Dysphagia (swallowing disorder) is a troublesome condition and can cause distress. However, you don't have to suffer too much especially if you have found ways to deal with the condition. Making sure that the people around you understand what you are going through is important. You also need to seek advice of medical professionals. You don't have to go through it all alone.
Your family plays an important role in helping you cope with your swallowing problem. Keeping your condition a secret is not a wise decision because they would know eventually. Your household may be able to help you make your experience with the condition easier. These people are the ones you spend much of your time with, so make sure they know how to help you. For instance, they can help in adjusting the food you eat. Also, make your friends part of your support group.
It is also be beneficial if you have a doctor who you can quickly contact in emergency cases. They can address immediate instances of swallowing difficulty and can make quick decisions whether or not you must be brought to a hospital. They should be quick to contact in case you need to ask for advice about appropriate food and eating habits.

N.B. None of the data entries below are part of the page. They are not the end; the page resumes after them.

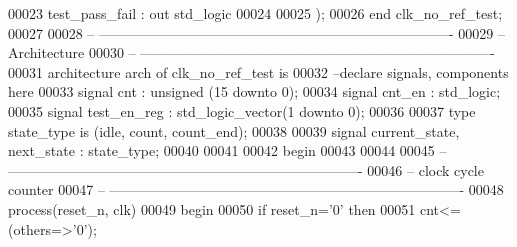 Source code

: \begin{DoxyCode}
00023           \textcolor{vhdlchar}{test_pass_fail}    \textcolor{vhdlchar}{:} \textcolor{keywordflow}{out} \textcolor{comment}{std\_logic}
00024      
00025         \textcolor{vhdlchar}{)};
00026 \textcolor{keywordflow}{end} \textcolor{vhdlchar}{clk\_no\_ref\_test};
00027 
00028 \textcolor{keyword}{-- ----------------------------------------------------------------------------}
00029 \textcolor{keyword}{-- Architecture}
00030 \textcolor{keyword}{-- ----------------------------------------------------------------------------}
00031 \textcolor{keywordflow}{architecture} arch \textcolor{keywordflow}{of} clk_no_ref_test is
00032 \textcolor{keyword}{--declare signals,  components here}
00033 \textcolor{keywordflow}{signal} \textcolor{vhdlchar}{cnt}          \textcolor{vhdlchar}{:} \textcolor{comment}{unsigned} \textcolor{vhdlchar}{(}\textcolor{vhdllogic}{}\textcolor{vhdllogic}{15} \textcolor{keywordflow}{downto} \textcolor{vhdllogic}{}\textcolor{vhdllogic}{0}\textcolor{vhdlchar}{)}; 
00034 \textcolor{keywordflow}{signal} \textcolor{vhdlchar}{cnt_en}       \textcolor{vhdlchar}{:} \textcolor{comment}{std\_logic};    
00035 \textcolor{keywordflow}{signal} \textcolor{vhdlchar}{test_en_reg}          \textcolor{vhdlchar}{:} \textcolor{comment}{std\_logic\_vector}\textcolor{vhdlchar}{(}\textcolor{vhdllogic}{}\textcolor{vhdllogic}{1} \textcolor{keywordflow}{downto} \textcolor{vhdllogic}{}\textcolor{vhdllogic}{0}\textcolor{vhdlchar}{)};
00036 
00037 \textcolor{keywordflow}{type} \textcolor{vhdlchar}{state_type} \textcolor{keywordflow}{is} \textcolor{vhdlchar}{(}\textcolor{vhdlchar}{idle}\textcolor{vhdlchar}{,} \textcolor{vhdlchar}{count}\textcolor{vhdlchar}{,} \textcolor{vhdlchar}{count\_end}\textcolor{vhdlchar}{)};
00038 
00039 \textcolor{keywordflow}{signal} \textcolor{vhdlchar}{current_state}\textcolor{vhdlchar}{,} \textcolor{vhdlchar}{next_state} \textcolor{vhdlchar}{:} \textcolor{vhdlchar}{state_type};
00040 
00041   
00042 \textcolor{vhdlkeyword}{begin}
00043 
00044 
00045 \textcolor{keyword}{-- ----------------------------------------------------------------------------}
00046 \textcolor{keyword}{-- clock cycle counter}
00047 \textcolor{keyword}{-- ----------------------------------------------------------------------------}
00048   \textcolor{keywordflow}{process}(reset_n, clk)
00049 \textcolor{vhdlkeyword}{    begin}
00050       \textcolor{keywordflow}{if} \textcolor{vhdlchar}{reset_n}\textcolor{vhdlchar}{=}\textcolor{vhdlchar}{'}\textcolor{vhdllogic}{}\textcolor{vhdllogic}{0}\textcolor{vhdlchar}{'} \textcolor{keywordflow}{then}
00051         \textcolor{vhdlchar}{cnt}\textcolor{vhdlchar}{<=}\textcolor{vhdlchar}{(}\textcolor{keywordflow}{others}\textcolor{vhdlchar}{=}\textcolor{vhdlchar}{>}\textcolor{vhdlchar}{'}\textcolor{vhdllogic}{}\textcolor{vhdllogic}{0}\textcolor{vhdlchar}{'}\textcolor{vhdlchar}{)}; 

\end{DoxyCode}
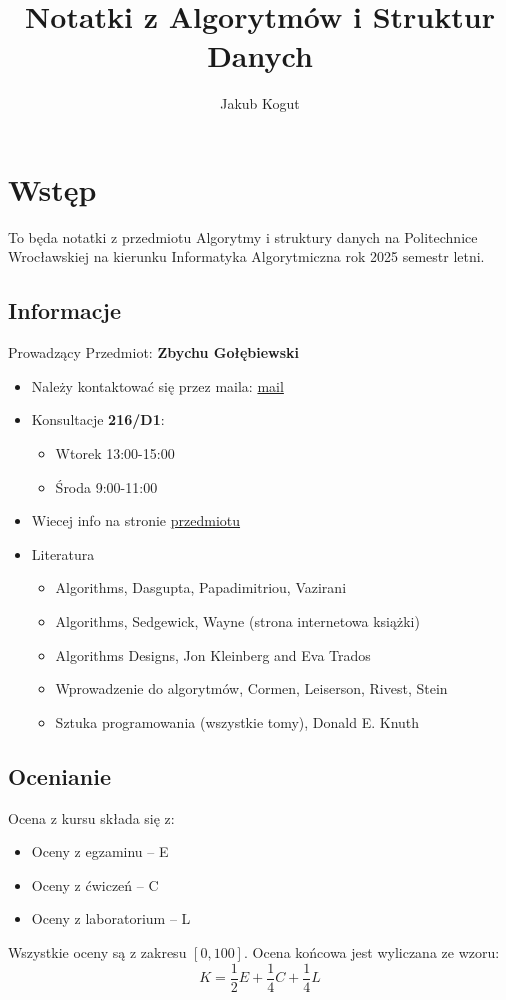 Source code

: \documentclass[11pt,a4paper]{article}
\title{Notatki z Algorytmów i Struktur Danych}
\author{Jakub Kogut}
\begin{document}
\maketitle

\tableofcontents  %
\newpage

\section{Wstęp}
To będa notatki z przedmiotu Algorytmy i struktury danych na Politechnice Wrocławskiej na kierunku Informatyka Algorytmiczna rok 2025 semestr letni.
\subsection{Informacje}
Prowadzący Przedmiot: \textbf{Zbychu Gołębiewski}
\begin{itemize}
    \item Należy kontaktować się przez maila: \href{mailto:zbigniew.golebiewski@pwr.edu.pl}{mail}
    \item Konsultacje \textbf{216/D1}:
        \begin{itemize}
            \item Wtorek 13:00-15:00
            \item Środa 9:00-11:00
        \end{itemize}
    \item Wiecej info na stronie \href{https://cs.pwr.edu.pl/golebiewski/teaching/aisd.php}{przedmiotu}
    \item Literatura
        \begin{itemize}
            \item Algorithms, Dasgupta, Papadimitriou, Vazirani
            \item Algorithms, Sedgewick, Wayne (strona internetowa książki)
            \item Algorithms Designs, Jon Kleinberg and Eva Trados
            \item Wprowadzenie do algorytmów, Cormen, Leiserson, Rivest, Stein
            \item Sztuka programowania (wszystkie tomy), Donald E. Knuth
        \end{itemize}
\end{itemize}
\subsection{Ocenianie}
Ocena z kursu składa się z:
\begin{itemize}
    \item Oceny z egzaminu -- E
    \item Oceny z ćwiczeń -- C
    \item Oceny z laboratorium -- L
\end{itemize}
Wszystkie oceny są z zakresu $[0,100]$. Ocena końcowa jest wyliczana ze wzoru:
\[
    K = \frac{1}{2}E + \frac{1}{4}C + \frac{1}{4}L
\]
\end{document}
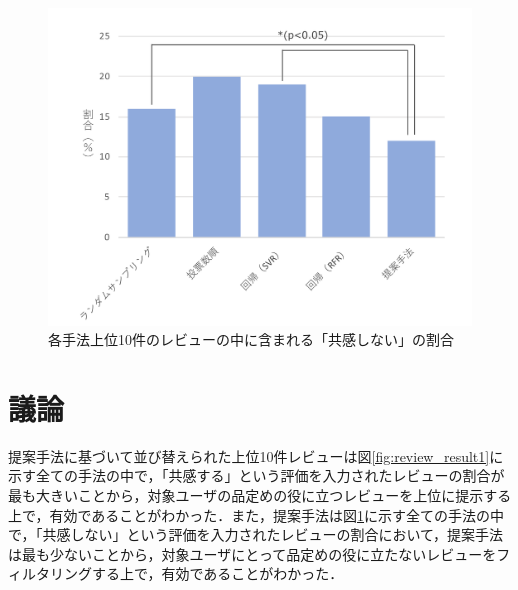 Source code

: \documentclass[a4paper,11pt,oneside,openany]{jsbook}
\begin{document}
\begin{figure}[htb]
	\begin{center} %
		\includegraphics [width = 120mm] {figures/review_result2.pdf} %
	\end{center}
	\caption{各手法上位10件のレビューの中に含まれる「共感しない」の割合} %
	\label{fig:review_result2} %
\end{figure}

	\section{議論}
提案手法に基づいて並び替えられた上位10件レビューは図\ref{fig:review_result1}に示す全ての手法の中で，「共感する」という評価を入力されたレビューの割合が最も大きいことから，対象ユーザの品定めの役に立つレビューを上位に提示する上で，有効であることがわかった．また，提案手法は図\ref{fig:review_result2}に示す全ての手法の中で，「共感しない」という評価を入力されたレビューの割合において，提案手法は最も少ないことから，対象ユーザにとって品定めの役に立たないレビューをフィルタリングする上で，有効であることがわかった．
\end{document}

What can a speech therapist do for you? It is surprising, indeed, that someone with swallowing problems would need the help of someone who teaches people how to speak properly. What you poorly understand perhaps is that the muscles you use when eating, drinking, talking, and singing are the same. All the structures in the throat are well coordinated so that food and liquids pass into the oesophagus while air passes into the trachea. Speech therapists can help you strengthen the jaw and throat muscles through various exercises so you could chew food and swallow it better. Also, these instructors may teach you how to breathe properly, especially since you're dealing with swallowing difficulties.
You cannot miss a visit to a dietician because he or she can give you valuable suggestions on foods that are most suitable. Find a dietician with experience in dealing with people with dysphagia. Ask him or her about food fortification because this is a way of making you meet your nutritional needs. You should also ask the dietician about foods to avoid as well as those that are easy to swallow.
Again, you should explain to your family and friends that you cannot swallow the way they do and that there are certain foods that you may not be able to eat. If they know this, then they may be able to help you in a better way. The last thing to do is think that no one can help and just stay in your room away from people. Isolating yourself will not help you ease out your problem. People around you can be of help if they know how to help you and what kind of help you need.
People with a swallowing disorder may find eating at restaurants or dining at a gathering worrisome. Many have faced embarrassment during these situations. Reduce the chances of getting embarrassed by making sure you sit among people who know you have trouble swallowing because they would understand if suddenly you have to cut off your meal. Some patients may not eat during these occasions. If you don't feel like eating then inform the others about your dilemma so they wouldn't think you're being rude. Perhaps, you can choose the foods which are easy to swallow and eat slowly.
Accept the fact that you will most likely be having the problem for a long time, perhaps for the rest of your life, and that this can affect your functioning. But it should not stand in the way of your happiness.